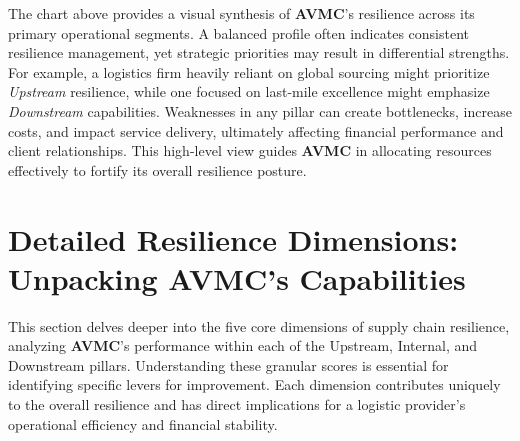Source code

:\documentclass[
  oneside,
  open=any,
  fontsize=11pt]{scrbook}
\begin{document}
The chart above provides a visual synthesis of \textbf{AVMC}'s
resilience across its primary operational segments. A balanced profile
often indicates consistent resilience management, yet strategic
priorities may result in differential strengths. For example, a
logistics firm heavily reliant on global sourcing might prioritize
\emph{Upstream} resilience, while one focused on last-mile excellence
might emphasize \emph{Downstream} capabilities. Weaknesses in any pillar
can create bottlenecks, increase costs, and impact service delivery,
ultimately affecting financial performance and client relationships.
This high-level view guides \textbf{AVMC} in allocating resources
effectively to fortify its overall resilience posture.

\chapter{Detailed Resilience Dimensions: Unpacking AVMC's
Capabilities}\label{detailed-resilience-dimensions-unpacking-avmcs-capabilities}

This section delves deeper into the five core dimensions of supply chain
resilience, analyzing \textbf{AVMC}'s performance within each of the
Upstream, Internal, and Downstream pillars. Understanding these granular
scores is essential for identifying specific levers for improvement.
Each dimension contributes uniquely to the overall resilience and has
direct implications for a logistic provider's operational efficiency and
financial stability.
\end{document}

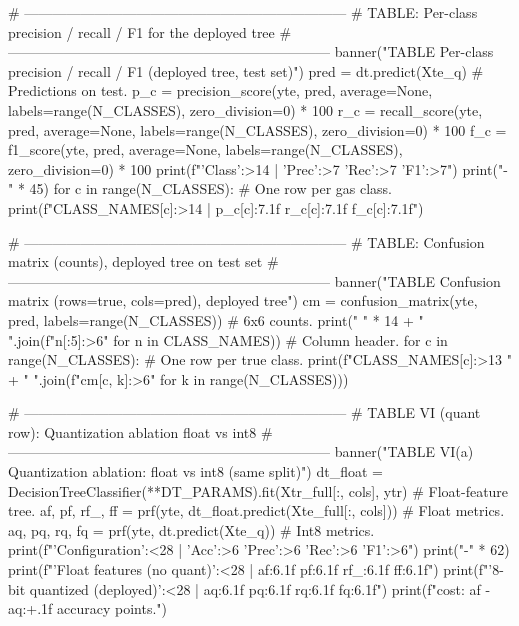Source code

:     # ---------------------------------------------------------------------
    # TABLE: Per-class precision / recall / F1 for the deployed tree
    # ---------------------------------------------------------------------
    banner("TABLE  Per-class precision / recall / F1 (deployed tree, test set)")
    pred = dt.predict(Xte_q)                           # Predictions on test.
    p_c = precision_score(yte, pred, average=None, labels=range(N_CLASSES), zero_division=0) * 100
    r_c = recall_score(yte, pred, average=None, labels=range(N_CLASSES), zero_division=0) * 100
    f_c = f1_score(yte, pred, average=None, labels=range(N_CLASSES), zero_division=0) * 100
    print(f"{'Class':>14} | {'Prec':>7} {'Rec':>7} {'F1':>7}")
    print("-" * 45)
    for c in range(N_CLASSES):                          # One row per gas class.
        print(f"{CLASS_NAMES[c]:>14} | {p_c[c]:7.1f} {r_c[c]:7.1f} {f_c[c]:7.1f}")

    # ---------------------------------------------------------------------
    # TABLE: Confusion matrix (counts), deployed tree on test set
    # ---------------------------------------------------------------------
    banner("TABLE  Confusion matrix (rows=true, cols=pred), deployed tree")
    cm = confusion_matrix(yte, pred, labels=range(N_CLASSES))  # 6x6 counts.
    print(" " * 14 + " ".join(f"{n[:5]:>6}" for n in CLASS_NAMES))  # Column header.
    for c in range(N_CLASSES):                          # One row per true class.
        print(f"{CLASS_NAMES[c]:>13} " + " ".join(f"{cm[c, k]:>6}" for k in range(N_CLASSES)))

    # ---------------------------------------------------------------------
    # TABLE VI (quant row): Quantization ablation  float vs int8
    # ---------------------------------------------------------------------
    banner("TABLE VI(a)  Quantization ablation: float vs int8 (same split)")
    dt_float = DecisionTreeClassifier(**DT_PARAMS).fit(Xtr_full[:, cols], ytr)  # Float-feature tree.
    af, pf, rf_, ff = prf(yte, dt_float.predict(Xte_full[:, cols]))  # Float metrics.
    aq, pq, rq, fq = prf(yte, dt.predict(Xte_q))                     # Int8 metrics.
    print(f"{'Configuration':<28} | {'Acc':>6} {'Prec':>6} {'Rec':>6} {'F1':>6}")
    print("-" * 62)
    print(f"{'Float features (no quant)':<28} | {af:6.1f} {pf:6.1f} {rf_:6.1f} {ff:6.1f}")
    print(f"{'8-bit quantized (deployed)':<28} | {aq:6.1f} {pq:6.1f} {rq:6.1f} {fq:6.1f}")
    print(f"\nQuantization cost: {af - aq:+.1f} accuracy points.")

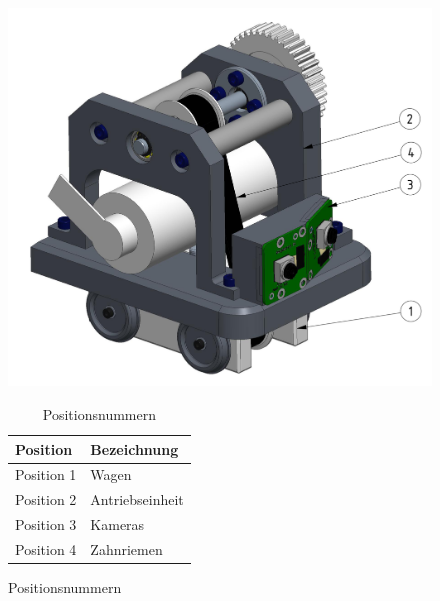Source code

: \documentclass[../../main.tex]{subfiles}
\begin{document}
\begin{figure}[H]
\begin{minipage}{.6\textwidth}
  \includegraphics[width=.9\textwidth]{antriebswagen.PNG}
   \caption[]{Konzept Antriebswagen}
   \label{fig:antriebswagen1}
 \end{minipage}
\begin{minipage}{.4\textwidth}
\begin{table}[H] \centering
  \begin{tabular}{|l|l|}
  \hline
  \textbf{Position} & \textbf{Bezeichnung}\\
  \hline
  Position 1          & Wagen\\
   \hline
  Position 2          & Antriebseinheit\\
  \hline
  Position 3          & Kameras\\
  \hline
  Position 4          & Zahnriemen\\
  \hline
 \end{tabular}
 \caption{Positionsnummern}
 \label{tab:expl_antriebswagen}
 \end{table}
 \end{minipage}
\end{figure}
\end{document}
※ ※ ※
WHAT TO PRODUCE: In the listing above, locate the line containing "(deployed tree, test" and the line containing "per true class.". Transcribe those two lines and everything between them, exactly as written.

FINAL ANSWER:
    banner("TABLE  Per-class precision / recall / F1 (deployed tree, test set)")
    pred = dt.predict(Xte_q)                           # Predictions on test.
    p_c = precision_score(yte, pred, average=None, labels=range(N_CLASSES), zero_division=0) * 100
    r_c = recall_score(yte, pred, average=None, labels=range(N_CLASSES), zero_division=0) * 100
    f_c = f1_score(yte, pred, average=None, labels=range(N_CLASSES), zero_division=0) * 100
    print(f"{'Class':>14} | {'Prec':>7} {'Rec':>7} {'F1':>7}")
    print("-" * 45)
    for c in range(N_CLASSES):                          # One row per gas class.
        print(f"{CLASS_NAMES[c]:>14} | {p_c[c]:7.1f} {r_c[c]:7.1f} {f_c[c]:7.1f}")

    # ---------------------------------------------------------------------
    # TABLE: Confusion matrix (counts), deployed tree on test set
    # ---------------------------------------------------------------------
    banner("TABLE  Confusion matrix (rows=true, cols=pred), deployed tree")
    cm = confusion_matrix(yte, pred, labels=range(N_CLASSES))  # 6x6 counts.
    print(" " * 14 + " ".join(f"{n[:5]:>6}" for n in CLASS_NAMES))  # Column header.
    for c in range(N_CLASSES):                          # One row per true class.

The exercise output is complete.